Without pediatric clinical trials, doctors often must rely on adult research to guide children's care. Many medicines used for children today were originally tested only in adults. When a medication is used in a child even though it was studied only in adults, this is called
off-label use.
Laws now
require clinical trials for certain childhood conditions. As a result, more research studies for children are available than in the past.
How clinical trials for children work
Every clinical trial follows a detailed plan, called a protocol. It explains:
Who can participate.
How long the study will last.
What treatment or approach is being tested.
How information will be collected.
Protocols are in place to lower risks as much as possible and make sure the study can answer important health questions. (Note: Before any new treatment is tested in people, it is first studied in laboratories and in animals to check for safety.)
In many trials, the treatment is compared to something called a placebo. A placebo looks like the treatment but does not have the active ingredient.
Sometimes, a treatment with a different active ingredient is already available and the goal is to create a new one. In this case,
one group may be given the older treatment as a placebo. Often, the researchers and the participants do not know who is getting the treatment or the placebo until the study ends. This is called a double-blind study. It is another way to help keep the results fair and to avoid bias.

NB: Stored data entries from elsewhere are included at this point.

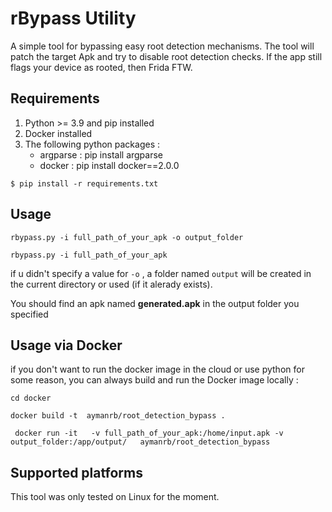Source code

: rBypass Utility
=====================

A simple tool for bypassing easy root detection mechanisms. The tool will patch the target Apk and try to disable root detection checks. If the app still flags your device as rooted, then Frida FTW.


Requirements
--------------------------

1. Python >= 3.9 and pip installed
2. Docker installed
3. The following python packages :
    - argparse : pip install argparse
    - docker   : pip install docker==2.0.0

```$ pip install -r requirements.txt```

Usage
------

```rbypass.py -i full_path_of_your_apk -o output_folder```

```rbypass.py -i full_path_of_your_apk ```

if u didn't specify a value for ```-o``` , a folder named ```output``` will be created in the current directory or used (if it alerady exists).

You should find an apk named **generated.apk** in the output folder you specified

Usage via Docker
------------------

if you don't want to run the docker image in the cloud or use python for some reason, you can always build and run the Docker image locally :

```cd docker```

```docker build -t  aymanrb/root_detection_bypass .```
 
``` docker run -it   -v full_path_of_your_apk:/home/input.apk -v output_folder:/app/output/   aymanrb/root_detection_bypass```


Supported platforms
---------------------

This tool was only tested on Linux for the moment.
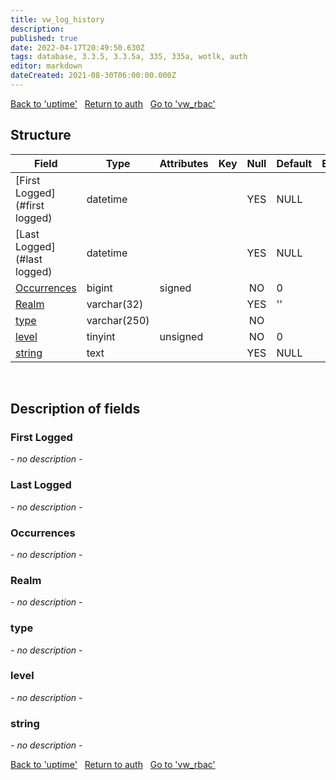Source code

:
 ```yaml
---
title: vw_log_history
description: 
published: true
date: 2022-04-17T20:49:50.630Z
tags: database, 3.3.5, 3.3.5a, 335, 335a, wotlk, auth
editor: markdown
dateCreated: 2021-08-30T06:00:00.000Z
---
```


<a href="https://trinitycore.info/en/database/335/auth/uptime" class="mt-5 v-btn v-btn--depressed v-btn--flat v-btn--outlined theme--light v-size--default darkblue--text text--lighten-3"><span class="v-btn__content"><i aria-hidden="true" class="v-icon notranslate v-icon--left mdi mdi-arrow-left theme--light"></i><span>Back to 'uptime'</span></span></a>&nbsp;&nbsp;&nbsp;<a href="https://trinitycore.info/en/database/335/auth/home" class="mt-5 v-btn v-btn--depressed v-btn--flat v-btn--outlined theme--light v-size--default darkblue--text text--lighten-3"><span class="v-btn__content"><i aria-hidden="true" class="v-icon notranslate v-icon--left mdi mdi-home-outline theme--light"></i><span>Return to auth</span></span></a>&nbsp;&nbsp;&nbsp;<a href="https://trinitycore.info/en/database/335/auth/vw_rbac" class="mt-5 v-btn v-btn--depressed v-btn--flat v-btn--outlined theme--light v-size--default darkblue--text text--lighten-3"><span class="v-btn__content"><span>Go to 'vw_rbac'</span><i aria-hidden="true" class="v-icon notranslate v-icon--right mdi mdi-arrow-right theme--light"></i></span></a>

## Structure

| Field | Type | Attributes | Key | Null | Default | Extra | Comment |
| --- | --- | --- | :---: | :---: | --- | --- | --- |
| [First Logged](#first logged) | datetime |  |  | YES | NULL |  |  |
| [Last Logged](#last logged) | datetime |  |  | YES | NULL |  |  |
| [Occurrences](#occurrences) | bigint | signed |  | NO | 0 |  |  |
| [Realm](#realm) | varchar(32) |  |  | YES | '' |  |  |
| [type](#type) | varchar(250) |  |  | NO |  |  |  |
| [level](#level) | tinyint | unsigned |  | NO | 0 |  |  |
| [string](#string) | text |  |  | YES | NULL |  |  |
&nbsp;
## Description of fields

### First Logged
*- no description -*
&nbsp;

### Last Logged
*- no description -*
&nbsp;

### Occurrences
*- no description -*
&nbsp;

### Realm
*- no description -*
&nbsp;

### type
*- no description -*
&nbsp;

### level
*- no description -*
&nbsp;

### string
*- no description -*
&nbsp;

<a href="https://trinitycore.info/en/database/335/auth/uptime" class="mt-5 v-btn v-btn--depressed v-btn--flat v-btn--outlined theme--light v-size--default darkblue--text text--lighten-3"><span class="v-btn__content"><i aria-hidden="true" class="v-icon notranslate v-icon--left mdi mdi-arrow-left theme--light"></i><span>Back to 'uptime'</span></span></a>&nbsp;&nbsp;&nbsp;<a href="https://trinitycore.info/en/database/335/auth/home" class="mt-5 v-btn v-btn--depressed v-btn--flat v-btn--outlined theme--light v-size--default darkblue--text text--lighten-3"><span class="v-btn__content"><i aria-hidden="true" class="v-icon notranslate v-icon--left mdi mdi-home-outline theme--light"></i><span>Return to auth</span></span></a>&nbsp;&nbsp;&nbsp;<a href="https://trinitycore.info/en/database/335/auth/vw_rbac" class="mt-5 v-btn v-btn--depressed v-btn--flat v-btn--outlined theme--light v-size--default darkblue--text text--lighten-3"><span class="v-btn__content"><span>Go to 'vw_rbac'</span><i aria-hidden="true" class="v-icon notranslate v-icon--right mdi mdi-arrow-right theme--light"></i></span></a>
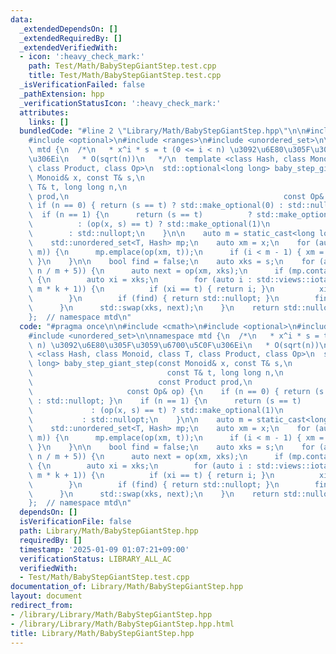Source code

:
 ```yaml
---
data:
  _extendedDependsOn: []
  _extendedRequiredBy: []
  _extendedVerifiedWith:
  - icon: ':heavy_check_mark:'
    path: Test/Math/BabyStepGiantStep.test.cpp
    title: Test/Math/BabyStepGiantStep.test.cpp
  _isVerificationFailed: false
  _pathExtension: hpp
  _verificationStatusIcon: ':heavy_check_mark:'
  attributes:
    links: []
  bundledCode: "#line 2 \"Library/Math/BabyStepGiantStep.hpp\"\n\n#include <cmath>\n\
    #include <optional>\n#include <ranges>\n#include <unordered_set>\n\nnamespace\
    \ mtd {\n  /*\n   * x^i * s = t (0 <= i < n) \u3092\u6E80\u305F\u3059\u6700\u5C0F\
    \u306Ei\n   * O(sqrt(n))\n   */\n  template <class Hash, class Monoid, class T,\
    \ class Product, class Op>\n  std::optional<long long> baby_step_giant_step(const\
    \ Monoid& x, const T& s,\n                                                const\
    \ T& t, long long n,\n                                                const Product\
    \ prod,\n                                                const Op& op) {\n   \
    \ if (n == 0) { return (s == t) ? std::make_optional(0) : std::nullopt; }\n  \
    \  if (n == 1) {\n      return (s == t)          ? std::make_optional(0)\n   \
    \          : (op(x, s) == t) ? std::make_optional(1)\n                       \
    \        : std::nullopt;\n    }\n\n    auto m = static_cast<long long>(std::sqrt(n));\n\
    \    std::unordered_set<T, Hash> mp;\n    auto xm = x;\n    for (auto i : std::views::iota(0,\
    \ m)) {\n      mp.emplace(op(xm, t));\n      if (i < m - 1) { xm = prod(xm, x);\
    \ }\n    }\n\n    bool find = false;\n    auto xks = s;\n    for (auto k : std::views::iota(1,\
    \ n / m + 5)) {\n      auto next = op(xm, xks);\n      if (mp.contains(next))\
    \ {\n        auto xi = xks;\n        for (auto i : std::views::iota(m * (k - 1),\
    \ m * k + 1)) {\n          if (xi == t) { return i; }\n          xi = op(x, xi);\n\
    \        }\n        if (find) { return std::nullopt; }\n        find = true;\n\
    \      }\n      std::swap(xks, next);\n    }\n    return std::nullopt;\n  }\n\
    };  // namespace mtd\n"
  code: "#pragma once\n\n#include <cmath>\n#include <optional>\n#include <ranges>\n\
    #include <unordered_set>\n\nnamespace mtd {\n  /*\n   * x^i * s = t (0 <= i <\
    \ n) \u3092\u6E80\u305F\u3059\u6700\u5C0F\u306Ei\n   * O(sqrt(n))\n   */\n  template\
    \ <class Hash, class Monoid, class T, class Product, class Op>\n  std::optional<long\
    \ long> baby_step_giant_step(const Monoid& x, const T& s,\n                  \
    \                              const T& t, long long n,\n                    \
    \                            const Product prod,\n                           \
    \                     const Op& op) {\n    if (n == 0) { return (s == t) ? std::make_optional(0)\
    \ : std::nullopt; }\n    if (n == 1) {\n      return (s == t)          ? std::make_optional(0)\n\
    \             : (op(x, s) == t) ? std::make_optional(1)\n                    \
    \           : std::nullopt;\n    }\n\n    auto m = static_cast<long long>(std::sqrt(n));\n\
    \    std::unordered_set<T, Hash> mp;\n    auto xm = x;\n    for (auto i : std::views::iota(0,\
    \ m)) {\n      mp.emplace(op(xm, t));\n      if (i < m - 1) { xm = prod(xm, x);\
    \ }\n    }\n\n    bool find = false;\n    auto xks = s;\n    for (auto k : std::views::iota(1,\
    \ n / m + 5)) {\n      auto next = op(xm, xks);\n      if (mp.contains(next))\
    \ {\n        auto xi = xks;\n        for (auto i : std::views::iota(m * (k - 1),\
    \ m * k + 1)) {\n          if (xi == t) { return i; }\n          xi = op(x, xi);\n\
    \        }\n        if (find) { return std::nullopt; }\n        find = true;\n\
    \      }\n      std::swap(xks, next);\n    }\n    return std::nullopt;\n  }\n\
    };  // namespace mtd\n"
  dependsOn: []
  isVerificationFile: false
  path: Library/Math/BabyStepGiantStep.hpp
  requiredBy: []
  timestamp: '2025-01-09 01:07:21+09:00'
  verificationStatus: LIBRARY_ALL_AC
  verifiedWith:
  - Test/Math/BabyStepGiantStep.test.cpp
documentation_of: Library/Math/BabyStepGiantStep.hpp
layout: document
redirect_from:
- /library/Library/Math/BabyStepGiantStep.hpp
- /library/Library/Math/BabyStepGiantStep.hpp.html
title: Library/Math/BabyStepGiantStep.hpp
---
```

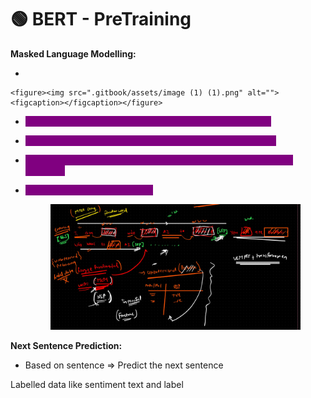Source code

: # 🟢 BERT - PreTraining

**Masked Language Modelling:**

*

```
<figure><img src=".gitbook/assets/image (1) (1).png" alt=""><figcaption></figcaption></figure>
```

* <mark style="color:purple;background-color:purple;">**Pick any random words in inside the sentence and mask it**</mark>
* <mark style="color:purple;background-color:purple;">**This words we are going to predict while training the model**</mark>
* <mark style="color:purple;background-color:purple;">**\[CLS] token is represent that it needs to do classification of the sentence**</mark>
*   <mark style="color:purple;background-color:purple;">**\[SEP] to separate 2 sentences**</mark>

    <figure><img src=".gitbook/assets/image (2) (1).png" alt=""><figcaption></figcaption></figure>

**Next Sentence Prediction:**

* Based on sentence ⇒ Predict the next sentence

Labelled data like sentiment text and label
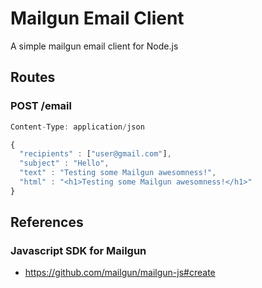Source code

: # Mailgun Email Client
A simple mailgun email client for Node.js

## Routes
### POST /email
```javascript
Content-Type: application/json

{
  "recipients" : ["user@gmail.com"],
  "subject" : "Hello",
  "text" : "Testing some Mailgun awesomness!",
  "html" : "<h1>Testing some Mailgun awesomness!</h1>"
}
```

## References
### Javascript SDK for Mailgun
- https://github.com/mailgun/mailgun-js#create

Possible benefits and risks of a pediatric clinical trial
Clinical trials exist because doctors don't always know the best treatment—or a new treatment may work better than what is available now.
Being part of a trial may offer benefits. Your child may get access to medical specialists who are experts in their field. They may be able to try new therapies and learn more about their health condition. With a trial, kids may also have closer monitoring or extra testing that are not part of regular care. Financial or other rewards may be offered. And your child will have the opportunity to be part of something that may help other children.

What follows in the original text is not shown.